The trustee reasoned that under 26 U.S.C. §1398(g) ("IRC §1398(g)") the bankruptcy estate succeeds to the tax attributes of the debtor including the basis, holding period and character the asset had in the hand of the debtor. By succeeding to the tax attributes of the debtor, the estate was entitled to use the $250,000 exclusion because the debtor had occupied the house as a principal residence for at least two of the five years before the proposed sale, which was scheduled to occur after June 6, 1997.

In an almost unprecedented event of mutual agreement, the IRS and the debtor both argued that the IRC §121 exclusion should not apply; however, each had its own motivation for the opposition. The debtor opposed the exclusion so the trustee would not sell his residence. The IRS opposed the exclusion to ensure that the maximum taxes were paid upon the sale.

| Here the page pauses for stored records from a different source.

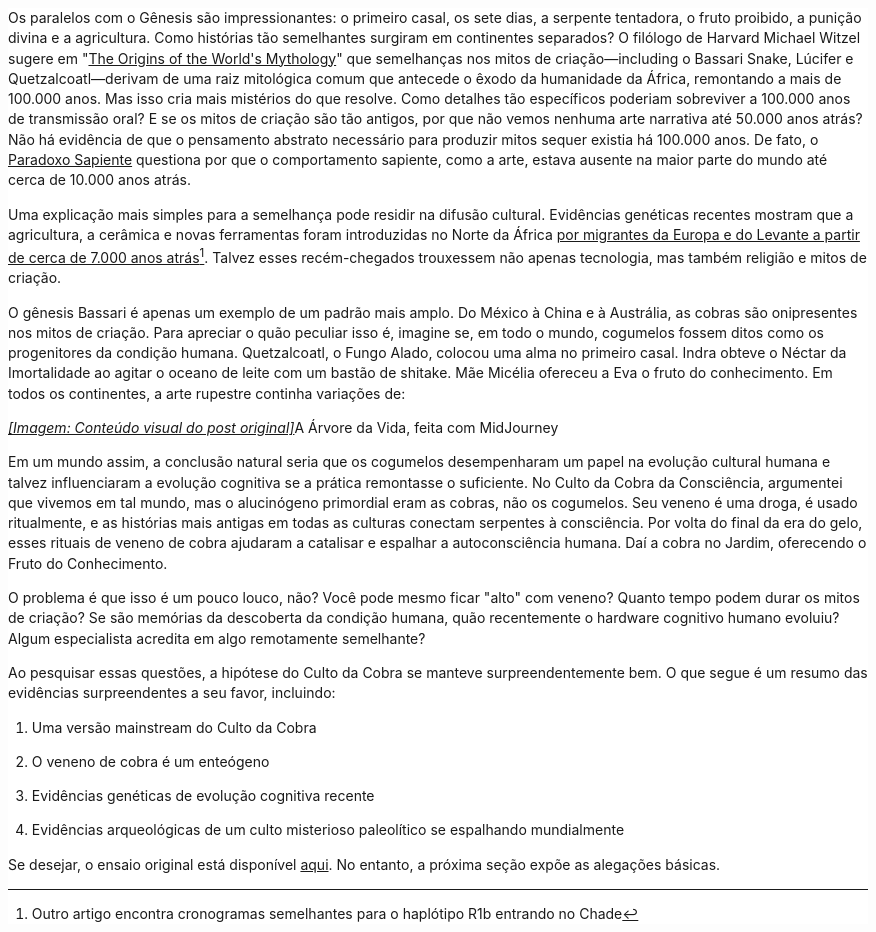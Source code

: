 Os paralelos com o Gênesis são impressionantes: o primeiro casal, os sete dias, a serpente tentadora, o fruto proibido, a punição divina e a agricultura. Como histórias tão semelhantes surgiram em continentes separados? O filólogo de Harvard Michael Witzel sugere em "[The Origins of the World's Mythology](https://www.amazon.com/Origins-Worlds-Mythologies-Michael-Witzel/dp/0199812853)" que semelhanças nos mitos de criação—including o Bassari Snake, Lúcifer e Quetzalcoatl—derivam de uma raiz mitológica comum que antecede o êxodo da humanidade da África, remontando a mais de 100.000 anos. Mas isso cria mais mistérios do que resolve. Como detalhes tão específicos poderiam sobreviver a 100.000 anos de transmissão oral? E se os mitos de criação são tão antigos, por que não vemos nenhuma arte narrativa até 50.000 anos atrás? Não há evidência de que o pensamento abstrato necessário para produzir mitos sequer existia há 100.000 anos. De fato, o [Paradoxo Sapiente](https://en.wikipedia.org/wiki/Sapient_paradox) questiona por que o comportamento sapiente, como a arte, estava ausente na maior parte do mundo até cerca de 10.000 anos atrás.

Uma explicação mais simples para a semelhança pode residir na difusão cultural. Evidências genéticas recentes mostram que a agricultura, a cerâmica e novas ferramentas foram introduzidas no Norte da África [por migrantes da Europa e do Levante a partir de cerca de 7.000 anos atrás](https://www.nature.com/articles/s41586-023-06166-6)[^1]. Talvez esses recém-chegados trouxessem não apenas tecnologia, mas também religião e mitos de criação.

O gênesis Bassari é apenas um exemplo de um padrão mais amplo. Do México à China e à Austrália, as cobras são onipresentes nos mitos de criação. Para apreciar o quão peculiar isso é, imagine se, em todo o mundo, cogumelos fossem ditos como os progenitores da condição humana. Quetzalcoatl, o Fungo Alado, colocou uma alma no primeiro casal. Indra obteve o Néctar da Imortalidade ao agitar o oceano de leite com um bastão de shitake. Mãe Micélia ofereceu a Eva o fruto do conhecimento. Em todos os continentes, a arte rupestre continha variações de:

[*[Imagem: Conteúdo visual do post original]*](https://substackcdn.com/image/fetch/$s_!UvfN!,f_auto,q_auto:good,fl_progressive:steep/https%3A%2F%2Fsubstack-post-media.s3.amazonaws.com%2Fpublic%2Fimages%2F1f9aa603-ae3d-4204-a4cf-7680d994dad8_1456x816.jpeg)A Árvore da Vida, feita com MidJourney

Em um mundo assim, a conclusão natural seria que os cogumelos desempenharam um papel na evolução cultural humana e talvez influenciaram a evolução cognitiva se a prática remontasse o suficiente. No Culto da Cobra da Consciência, argumentei que vivemos em tal mundo, mas o alucinógeno primordial eram as cobras, não os cogumelos. Seu veneno é uma droga, é usado ritualmente, e as histórias mais antigas em todas as culturas conectam serpentes à consciência. Por volta do final da era do gelo, esses rituais de veneno de cobra ajudaram a catalisar e espalhar a autoconsciência humana. Daí a cobra no Jardim, oferecendo o Fruto do Conhecimento.

O problema é que isso é um pouco louco, não? Você pode mesmo ficar "alto" com veneno? Quanto tempo podem durar os mitos de criação? Se são memórias da descoberta da condição humana, quão recentemente o hardware cognitivo humano evoluiu? Algum especialista acredita em algo remotamente semelhante?

Ao pesquisar essas questões, a hipótese do Culto da Cobra se manteve surpreendentemente bem. O que segue é um resumo das evidências surpreendentes a seu favor, incluindo:

 1. Uma versão mainstream do Culto da Cobra

 2. O veneno de cobra é um enteógeno

 3. Evidências genéticas de evolução cognitiva recente

 4. Evidências arqueológicas de um culto misterioso paleolítico se espalhando mundialmente

Se desejar, o ensaio original está disponível [aqui](https://www.vectorsofmind.com/p/the-snake-cult-of-consciousness). No entanto, a próxima seção expõe as alegações básicas.


[^1]: Outro artigo encontra cronogramas semelhantes para o haplótipo R1b entrando no Chade
[^2]: Froese não diz especificamente que os sacramentos cristãos são vestigiais; eu uso como o exemplo mais conhecido. No entanto, mitologistas como Joseph Campbell argumentaram que os rituais em torno da ressurreição de Cristo eram vestigiais para as práticas mais literais de morte e renascimento que remontam à revolução agrícola. Esse é o ponto central de seu Atlas Histórico da Mitologia Mundial, que começa com a mitologia dos caçadores-coletores (O Caminho dos Poderes Animais) e mostra como as culturas agrícolas adaptaram essas ideias (O Caminho da Terra Semeada), e finalmente se desenvolveram em religiões modernas na Era Axial (O Caminho do Homem). O Culto da Cobra pode ser visto como um argumento de que a inovação central da religião paleolítica foi um método para ensinar "Eu sou." Eles inventaram o ser. Hoje, toda cultura é uma variação dessa ideia. Ou como os Upanishads colocam: "No começo, havia apenas o Grande Eu na forma de uma Pessoa. Refletindo, não encontrou nada além de si mesmo. Então sua primeira palavra foi: "Este sou eu!" de onde surgiu o nome "Eu" (Aham)."
[^3]: Existem dezenas de edições de fãs semelhantes de contas como Despertar Espiritual com títulos como "Por que Eu Bebi Veneno de Cobra?" disponíveis no YouTube.
[^4]: ou Eva, como pode ser
[^5]: Lúcifer significa portador da luz
[^6]: Veja também este artigo recente sobre o mecanismo do veneno de cobra: "Portanto, é plausível que haja uma correlação específica entre as deficiências neurológicas induzidas pelo veneno de cobra e CHRNA7 [Subunidade alfa-7 do receptor neuronal de acetilcolina]. Da mesma forma, CHRNA1 também está envolvido no neurodesenvolvimento, neuroplasticidade e no desenvolvimento de transtornos mentais (incluindo transtorno bipolar)."
[^7]: Dicas semelhantes de antídoto são o que originalmente me levou ao buraco do coelho do culto da cobra. Muitas das plantas associadas a cobras no mito (ou seja, maçãs, lótus, funcho) são excelentes fontes de rutina, um antídoto eficaz.
[^8]: M. Tullius Cicero, De Legibus, ed. Georges de Plinval, Livro 2.14.36
[^9]: "A partir da distribuição, infere-se que esses traços são de origem arcaica, possivelmente paleolítica, e não uma questão de difusão recente. No que diz respeito ao chocalho de touro, teorias anteriores devem ser consideradas insustentáveis. Seria possível considerá-lo de origem independente em diferentes regiões apenas se a atenção fosse confinada ao seu uso como brinquedo ou para fins mágicos. Em conexão com ritos de iniciação e sociedades secretas, está sempre associado a uma forma de marcação tribal, uma cerimônia de morte e ressurreição, e uma personificação de fantasmas e espíritos. É proibido para mulheres e é invariavelmente representado como a voz dos espíritos; mas quando encontrado fora da área de ritos de iniciação e sociedades secretas, não é. Como não há princípio psicológico que impeça as mulheres de verem o instrumento na Oceania, África e Novo Mundo, não pode ser considerado como devido a uma origem independente e deve-se inferir que foi difundido a partir de um centro comum."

Prior to dealing with IRC §121, the court quickly dismissed the notion that the non-filing spouse, who was not on the deed, had a homestead exemption. To assert a homestead exemption under Illinois law, the non-filing spouse would have to have an ownership or leasehold interest in the property. This finding surely invigorated the trustee as the amount of equity grew by the amount of the denied exemption.

The court also rebuffed the IRS arguments that the matter was not ripe for a decision because the taxable event had not occurred, and that the court could not issue an advisory opinion on the tax issue. Judge Barliant determined that there was a "substantial controversy...between parties having adverse legal interests...of sufficient immediacy and reality to warrant the issuance of a declaratory judgment." Popa, 1998 WL 105966 at 1. See Wisconsins Environmental Decade Inc. v. State Bar of Wisconsin, 747 F.2d 407, 410 (7th Cir. 1984).

Holding that the trustee could take advantage of the IRC §121 exclusion, the court departed from two earlier decisions. The cases of In re Mehr, 153 B.R. 430 (Bankr. D.N.J. 1993) and In re Barden, 205 B.R. 451 (E.D.N.Y.1996), affd, 105 F.3d 821 (2d Cir. 1997), held that a trustee could not use the exclusion to avoid the capital gains tax upon a sale of property of the estate.

While the decisions in Mehr and Barden were made prior to the Taxpayer Relief Act of 1997, the controlling difference was in the way the courts interpreted 26 U.S.C. §1398. This section provides the guidelines for the taxation of a chapter 7 estate. IRC §1398 lists items to which the estate succeeds, such as net operating loss carryovers, recovery of tax benefits and capital loss carryovers. The Mehr and Barden courts read the list as being exhaustive, whereas the Popa court provided a more liberal and practical interpretation of the statute.

Judge Barliant followed the decision of In the Matter of Kochell, 804 F.2d 84 (7th Cir. 1986) in which the court stated that "bankruptcy should ‘mirror non-bankruptcy entitlements,’ not change the characterization of a transaction." Popa, 1998 WL 105966 at 6, citing Kochell, 804 F.2d 84, 85.

Contrary to popular belief, there actually may be some relief in the Taxpayer Relief Act of 1997. After learning of the application in Popa, I can hardly wait for my next round of "no asset" consumer cases.